Tuesday, February 25, 2014

Dr. Orthochick: Trauma patient

The trauma resident paged me around 4AM on Sunday morning and said "there's a pelvis fracture in the ER, Dr. Tenens*** said he's not going admit her and you have to."

OK then.

I went down to the trauma unit to talk to the resident and asked what the heck that was about. He said that the pelvis fracture had been transferred from an outside hospital and Dr. Tenens was really pissed that they assumed he was going to admit, so he decided he wanted nothing to do with it and he wanted ortho to admit her.

See, I have no problem with admitting a pelvis fracture if it's an isolated injury and I'm not worried the patient is bleeding out anywhere. My issue was, Dr. Tenens was pissed about someone forcing him to do an admission so he decided to, uh, force me to do an admission.

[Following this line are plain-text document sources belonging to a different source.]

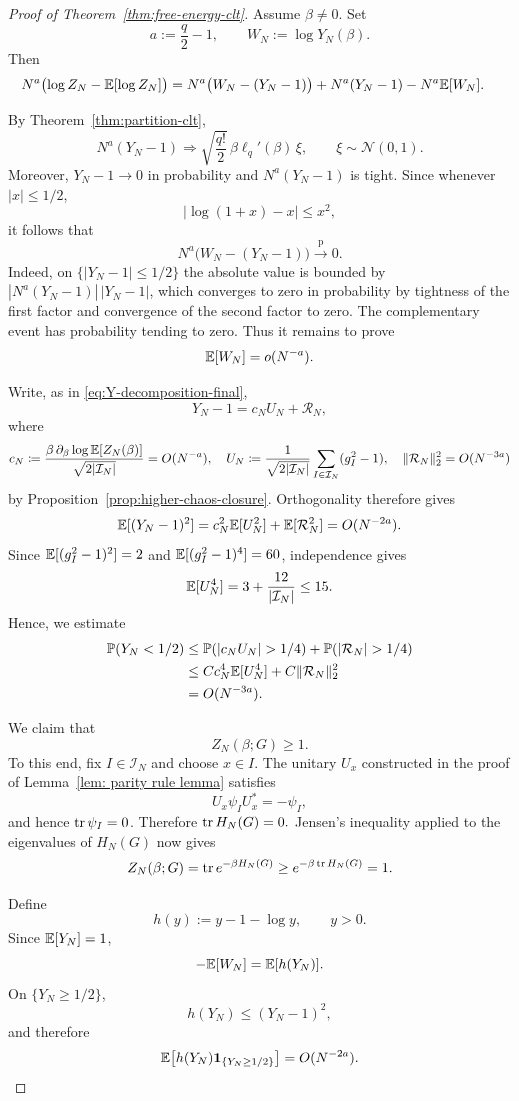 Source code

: \documentclass[../CLT_SYK.tex]{subfiles}
\begin{document}
\begin{proof}[Proof of {Theorem~\ref{thm:free-energy-clt}}]
Assume $\beta\neq0$.  Set
\[
a:=\frac q2-1,
\qquad
W_N:=\log Y_N(\beta).
\]
Then
\begin{align*}
N^a\bigl(\log Z_N-\E[\log Z_N]\bigr)
&=
N^a\bigl(W_N-(Y_N-1)\bigr)
+N^a(Y_N-1)
-N^a\E[W_N] .
\end{align*}

By Theorem~\ref{thm:partition-clt},
\[
N^a(Y_N-1)
\Longrightarrow
\sqrt{\frac{q!}{2}}\,
\beta\ell_q'(\beta)\,\xi,
\qquad
\xi\sim\mathcal N(0,1).
\]
Moreover, $Y_N-1\to0$ in probability and
$N^a(Y_N-1)$ is tight.  Since whenever $|x|\le1/2$, 
\[
|\log(1+x)-x|\le x^2,
\]
it follows that
\[
N^a\bigl(W_N-(Y_N-1)\bigr)
\xrightarrow{\mathrm p}0.
\]
Indeed, on $\{|Y_N-1|\leq1/2\}$ the absolute value is bounded by
\(
|N^a(Y_N-1)|\,|Y_N-1|
\), which converges to zero in probability by tightness of the first factor
and convergence of the second factor to zero.  The complementary event has
probability tending to zero.
Thus it remains to prove
\[
\E[W_N]=o(N^{-a}).
\]

Write, as in \eqref{eq:Y-decomposition-final},
\[
Y_N-1=c_NU_N+\mathcal R_N,
\]
where
\[
c_N\coloneqq \frac{\beta\,\partial_\beta\log \E[Z_N(\beta)]}{\sqrt{2|\mathcal I_N|}}= O(N^{-a}),\quad U_N\coloneqq \frac1{\sqrt{2|\mathcal I_N|}}\sum_{I\in\mathcal I_N}(g_I^2-1)
,\quad
\|\mathcal R_N\|_2^2=O(N^{-3a})
\]
by Proposition~\ref{prop:higher-chaos-closure}. Orthogonality therefore
gives
\[
\E[(Y_N-1)^2]=c_N^2 \E[U_N^2] + \E[\mathcal R_N^2]= O(N^{-2a}).
\]
Since $\E[(g_I^2-1)^2]=2$ and
$\E[(g_I^2-1)^4]=60$, independence gives
\[
\E[U_N^4]=3+\frac{12}{|\mathcal I_N|}\leq15.
\]  
Hence, we estimate
\begin{align*}
\mathbb P(Y_N<1/2)
&\le
\mathbb P(|c_NU_N|>1/4)
+
\mathbb P(|\mathcal R_N|>1/4)\\
&\le
C c_N^4\E[U_N^4]
+
C\|\mathcal R_N\|_2^2\\
&=O(N^{-3a}).
\end{align*}

We claim that 
\[
Z_N(\beta;G)\ge1.
\]
To this end, fix \(I\in\mathcal I_N\) and choose \(x\in I\). 
The unitary $U_x$ {constructed in the proof of}  Lemma~\ref{lem: parity rule lemma} satisfies
\[
U_x\psi_IU_x^*=-\psi_I,
\]
and hence $\tr\psi_I=0$.  Therefore
\(
\tr H_N(G)=0.
\) 
Jensen's inequality applied to the eigenvalues of $H_N(G)$ now gives
\[
Z_N(\beta;G)
=
\tr e^{-\beta H_N(G)}
\ge
e^{-\beta\tr H_N(G)}
=1.
\]

Define
\[
h(y):=y-1-\log y,
\qquad y>0.
\]
Since $\E[Y_N]=1$,
\[
-\E[W_N]
=
\E[h(Y_N)].
\]
On $\{Y_N\ge1/2\}$,
\[
h(Y_N)\le (Y_N-1)^2,
\]
and therefore
\[
\E\!\left[
h(Y_N)\mathbf 1_{\{Y_N\ge1/2\}}
\right]
=O(N^{-2a}).
\]


\end{proof}
\end{document}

I walked down to the ER to see the patient and I examined her and decided she just had an isolated pelvis injury, it wasn't open, she wasn't bleeding, but she was going to need surgery. That being said, I still didn't think it was fair that Dr. Tenens was being a jerk about all this so I paged him and he called me back.

Me: Hi, it's orthochick
Dr. Tenens: [yelling into the phone and by extension, my ear] Are you seeing that pelvis? You better admit her. It's the only injury and it's absolute bulls*** that they expect me to use precious ICU beds when we're short enough! I don't know why they can't talk about this with ortho and just have you guys admit! Do you know what a waste of my time all this was?

And at that point, I made the mature adult decision that this wasn't worth a fight and I should just start filling out my admission paperwork. I was actually sort of proud of myself for that one.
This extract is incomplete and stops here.